▶ **What the task requires**
From the entries below, copy every line that has the word "sudo".
Information provided Start Marker
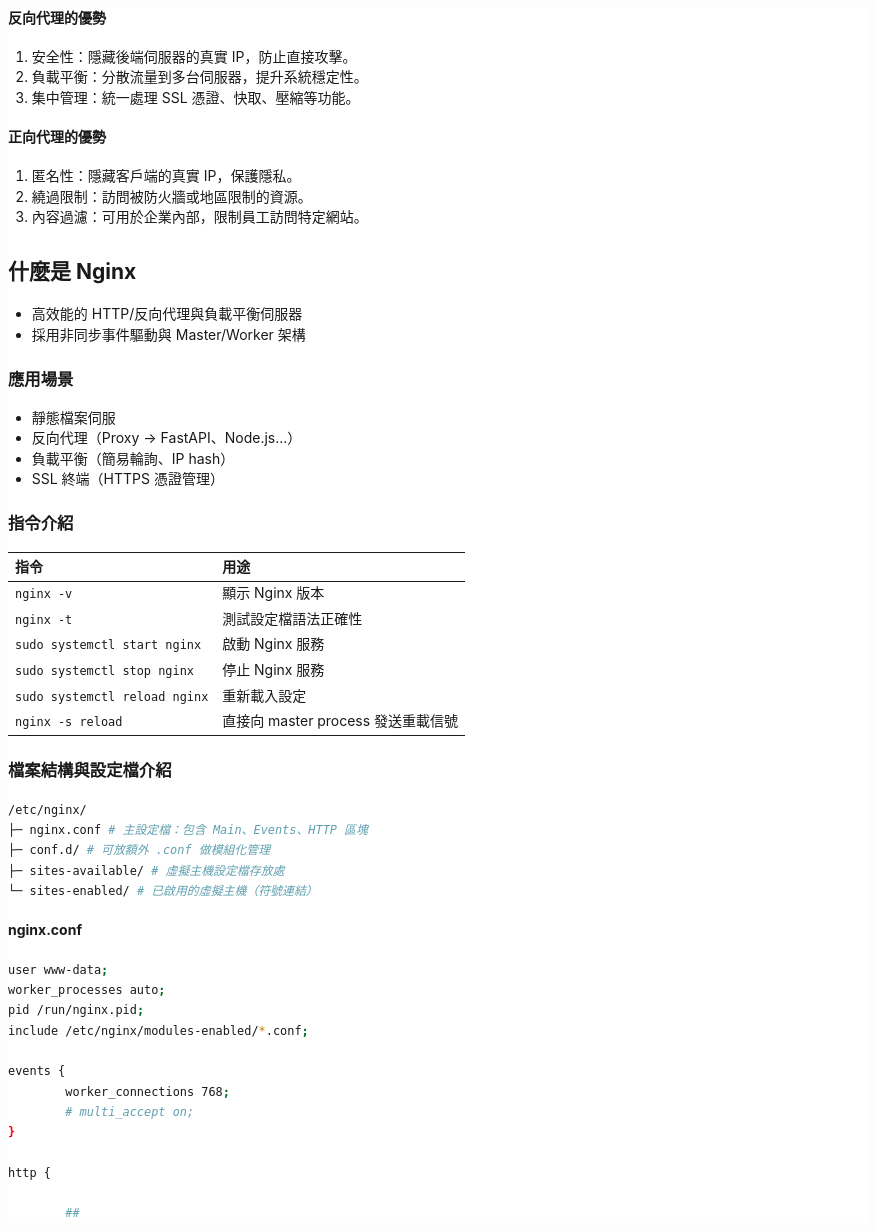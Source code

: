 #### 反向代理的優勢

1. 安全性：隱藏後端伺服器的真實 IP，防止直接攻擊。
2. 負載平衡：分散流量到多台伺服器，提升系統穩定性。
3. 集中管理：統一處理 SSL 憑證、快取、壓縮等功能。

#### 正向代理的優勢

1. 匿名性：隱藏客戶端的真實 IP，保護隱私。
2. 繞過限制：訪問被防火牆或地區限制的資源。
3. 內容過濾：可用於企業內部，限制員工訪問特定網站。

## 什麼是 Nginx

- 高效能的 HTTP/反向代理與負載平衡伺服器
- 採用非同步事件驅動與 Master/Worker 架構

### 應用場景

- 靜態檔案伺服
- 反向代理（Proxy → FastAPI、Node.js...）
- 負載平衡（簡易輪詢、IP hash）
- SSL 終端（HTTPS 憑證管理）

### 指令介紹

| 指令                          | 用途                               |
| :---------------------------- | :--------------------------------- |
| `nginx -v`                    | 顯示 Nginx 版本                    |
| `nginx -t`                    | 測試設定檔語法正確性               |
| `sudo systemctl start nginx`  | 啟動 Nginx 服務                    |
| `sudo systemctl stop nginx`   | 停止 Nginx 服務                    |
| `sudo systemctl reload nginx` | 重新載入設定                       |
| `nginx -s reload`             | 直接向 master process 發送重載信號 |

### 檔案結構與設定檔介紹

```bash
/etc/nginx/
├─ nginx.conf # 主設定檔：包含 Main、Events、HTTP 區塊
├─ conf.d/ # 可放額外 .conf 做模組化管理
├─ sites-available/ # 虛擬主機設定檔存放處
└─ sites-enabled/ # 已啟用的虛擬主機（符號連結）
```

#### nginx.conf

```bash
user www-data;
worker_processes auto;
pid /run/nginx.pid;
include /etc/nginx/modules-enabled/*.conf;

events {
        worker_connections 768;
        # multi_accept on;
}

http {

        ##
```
Information provided End Marker
▶ **Solution to the problem**
| `sudo systemctl start nginx`  | 啟動 Nginx 服務                    |
| `sudo systemctl stop nginx`   | 停止 Nginx 服務                    |
| `sudo systemctl reload nginx` | 重新載入設定                       |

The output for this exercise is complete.